All of the relevant numbers are automatically put into the table. Some of the numbers are calculated from what is found in the mmCIF file or is derived from numbers in the mmCIF file and is not necessarily correct because there might be errors, obviously,
and these numbers are flagged in bold and the authors are asked to check them and basically to tick them off and say that these are indeed correct and that they can be published in this way. Figures.

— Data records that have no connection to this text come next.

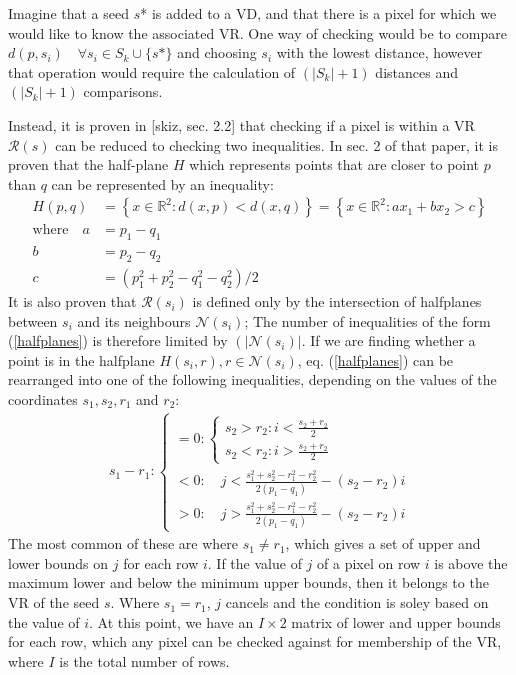 \documentclass[12pt, report, a4paper, titlepage]{article}
\numberwithin{equation}{section}
\newcommand*{\citen}{}%
\DeclareRobustCommand*{\citen}[1]{%
  \begingroup
    \romannumeral-`\x %
    \setcitestyle{numbers}%
    \cite{#1}%
  \endgroup
}
\begin{document}
Imagine that a seed $s$* is added to a VD, and that there is a pixel for which we would like to know the associated VR. One way of checking would be to compare $d(p, s_i) \quad \forall s_i \in S_k \cup \{s\text{*}\}$ and choosing $s_i$ with the lowest distance, however that operation would require the calculation of $\left(|S_k| + 1\right)$ distances and $\left(|S_k| + 1\right)$ comparisons.

Instead, it is proven in [\citen{skiz}, sec. 2.2] that checking if a pixel is within a VR $\mathcal{R}(s)$ can be reduced to checking two inequalities. In sec. 2 of that paper, it is proven that the half-plane $H$ which represents points that are closer to point $p$ than $q$ can be represented by an inequality:
\begin{align}
\label{halfplanes}
	H(p, q) &= \left\{ x \in \mathbb{R}^2 : d(x, p) < d(x, q) \right\} = \left\{x \in \mathbb{R}^2 : ax_1 + bx_2 > c \right\}\\
	\text{where} \quad a &= p_1 - q_1 \nonumber \\ 
	b &= p_2 - q_2 \nonumber \\ 
	c &= (p_1^2 + p_2^2 - q_1^2 - q_2^2)/2 \nonumber
\end{align}
It is also proven that $\mathcal{R}(s_i)$ is defined only by the intersection of halfplanes between $s_i$ and its neighbours $\mathcal{N}(s_i)$; The number of inequalities of the form (\ref{halfplanes}) is therefore limited by $\left(|\mathcal{N}(s_i)\right|$. If we are finding whether a point is in the halfplane $H(s_i, r), r \in \mathcal{N}(s_i)$, eq. (\ref{halfplanes}) can be rearranged into one of the following inequalities, depending on the values of the coordinates $s_1, s_2, r_1$ and $r_2$:
\begin{align}
\label{getRegion}
	s_1 - r_1 : \begin{cases}
	= 0 : \begin{cases}
	s_2 > r_2 : i < \frac{s_2 + r_2}{2}\\
	s_2 < r_2 : i > \frac{s_2 + r_2}{2}
	\end{cases}\\
	< 0 : \quad j < \frac{s_1^2 + s_2^2 - r_1^2 - r_2^2}{2(p_1-q_1)}-(s_2 - r_2)i\\
	> 0 : \quad j > \frac{s_1^2 + s_2^2 - r_1^2 - r_2^2}{2(p_1-q_1)} - (s_2 - r_2)i
	\end{cases}
\end{align}
The most common of these are where $s_1 \neq r_1$, which gives a set of upper and lower bounds on $j$ for each row $i$. If the value of $j$ of a pixel on row $i$ is above the maximum lower and below the minimum upper bounds, then it belongs to the VR of the seed $s$. Where $s_1 = r_1$, $j$ cancels and the condition is soley based on the value of $i$. At this point, we have an $I \times 2$ matrix of lower and upper bounds for each row, which any pixel can be checked against for membership of the VR, where $I$ is the total number of rows.
\end{document}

There is some templates or some ideas for figures are given. Figures can be uploaded. Of course, then they have to be prepared before. Figures when they are in the paper already can be removed. One can move figures around
and basically define where they should appear in the paper and maybe most importantly we try to give the authors some ideas of what they might want to present as figures. For instance, if they work on an oligomeric protein
then very often the first figure they want to show is the actual protein oligomer with the different subunits highlighted in different colors. Currently we have a maximum of three figures that we allow. If authors want to have more,
we can always put them into supplementary material. Captions, of course, can be added to the figures and as I said, up to three figures are allowed. So the paper is finished now, hopefully.
Of course, the author has provided some text. Then a review PDF can be generated for proofreading and then the project can be shared with the co-authors. So you can put in the email addresses.
Actually, they should be automatically there. And then by just clicking one button the paper goes out to all of your co-authors and they are asked to read the paper or to read the manuscript and provide their comments
again online in the system and this comes back to you and then you maintain the control over this manuscript and you can decide which comments or which modifications to accept and which ones not.
And finally, when you're done, when you have incorporated all the suggestions from your co-authors you click on this button and it automatically goes into the submission system to Aktakrist-F. Then you enter the submission system. Some of you are probably familiar with that
at the stage where you're able to choose the co-editor who you would like to handle your paper. And then it goes the usual way from then on. When you get the co-editor then of course invites referees.
The referee reports come back. You will receive the referee reports and then you can go back to this system make the necessary changes to your article and resubmit it as a revised version. So in summary, what we have done is
we have defined the content and the layout of two structured article types. The content is more or less standard so we basically know what we would like to have and we tell the authors what we would like to have.
The most relevant information we would like to have in tabular form and not in text form because then we can easily harvest that and produce some MMSIF output which we then can use to complement the MMSIF which is already in the PDB for instance.
These structured article types should be easy to work with and they should remain linked to the IUCR submission system. So if you like you can try this out yourself.
If you like it tell your friends and colleagues. If you think it's crap and need serious mending then tell me. And then I move on to the last slide. There is a number of people involved.
Most of all is Simon Westrup from the IUCR office who is doing most of the technical work behind the scenes. So without him this would not at all work. John Westbrook from the PDB who is in the room was very much involved in the beginning
with all these MMSIF definitions. Janet Newman, one of our co-editors was also instrumental in providing some of the feedback. Most importantly for defining the content of the table that describes the protein crystallization.
Louise Jones and Howard Einspar from the ACTA-F team also have contributed significantly. And with this I think I would like to stop and close and thank you for your attention.